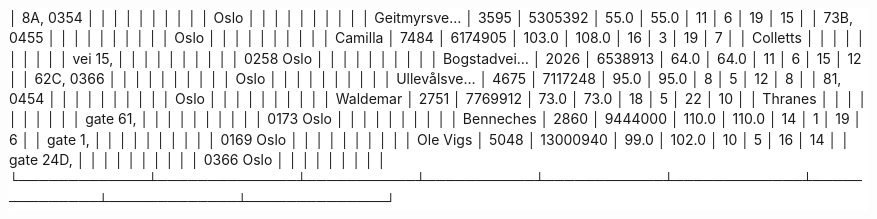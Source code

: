│ 8A, 0354    │              │           │           │            │             │              │             │              │
│ Oslo        │              │           │           │            │             │              │             │              │
│ Geitmyrsve… │ 3595         │ 5305392   │ 55.0      │ 55.0       │ 11          │ 6            │ 19          │ 15           │
│ 73B, 0455   │              │           │           │            │             │              │             │              │
│ Oslo        │              │           │           │            │             │              │             │              │
│ Camilla     │ 7484         │ 6174905   │ 103.0     │ 108.0      │ 16          │ 3            │ 19          │ 7            │
│ Colletts    │              │           │           │            │             │              │             │              │
│ vei 15,     │              │           │           │            │             │              │             │              │
│ 0258 Oslo   │              │           │           │            │             │              │             │              │
│ Bogstadvei… │ 2026         │ 6538913   │ 64.0      │ 64.0       │ 11          │ 6            │ 15          │ 12           │
│ 62C, 0366   │              │           │           │            │             │              │             │              │
│ Oslo        │              │           │           │            │             │              │             │              │
│ Ullevålsve… │ 4675         │ 7117248   │ 95.0      │ 95.0       │ 8           │ 5            │ 12          │ 8            │
│ 81, 0454    │              │           │           │            │             │              │             │              │
│ Oslo        │              │           │           │            │             │              │             │              │
│ Waldemar    │ 2751         │ 7769912   │ 73.0      │ 73.0       │ 18          │ 5            │ 22          │ 10           │
│ Thranes     │              │           │           │            │             │              │             │              │
│ gate 61,    │              │           │           │            │             │              │             │              │
│ 0173 Oslo   │              │           │           │            │             │              │             │              │
│ Benneches   │ 2860         │ 9444000   │ 110.0     │ 110.0      │ 14          │ 1            │ 19          │ 6            │
│ gate 1,     │              │           │           │            │             │              │             │              │
│ 0169 Oslo   │              │           │           │            │             │              │             │              │
│ Ole Vigs    │ 5048         │ 13000940  │ 99.0      │ 102.0      │ 10          │ 5            │ 16          │ 14           │
│ gate 24D,   │              │           │           │            │             │              │             │              │
│ 0366 Oslo   │              │           │           │            │             │              │             │              │
└─────────────┴──────────────┴───────────┴───────────┴────────────┴─────────────┴──────────────┴─────────────┴──────────────┘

• _Task objective_: Leaving out every picture, repeat exactly the lines of the records from the start through the line that has "Bogstadvei… │ 2026".

• _Result of the task_:
Source code

:│ 8A, 0354    │              │           │           │            │             │              │             │              │
│ Oslo        │              │           │           │            │             │              │             │              │
│ Geitmyrsve… │ 3595         │ 5305392   │ 55.0      │ 55.0       │ 11          │ 6            │ 19          │ 15           │
│ 73B, 0455   │              │           │           │            │             │              │             │              │
│ Oslo        │              │           │           │            │             │              │             │              │
│ Camilla     │ 7484         │ 6174905   │ 103.0     │ 108.0      │ 16          │ 3            │ 19          │ 7            │
│ Colletts    │              │           │           │            │             │              │             │              │
│ vei 15,     │              │           │           │            │             │              │             │              │
│ 0258 Oslo   │              │           │           │            │             │              │             │              │
│ Bogstadvei… │ 2026         │ 6538913   │ 64.0      │ 64.0       │ 11          │ 6            │ 15          │ 12           │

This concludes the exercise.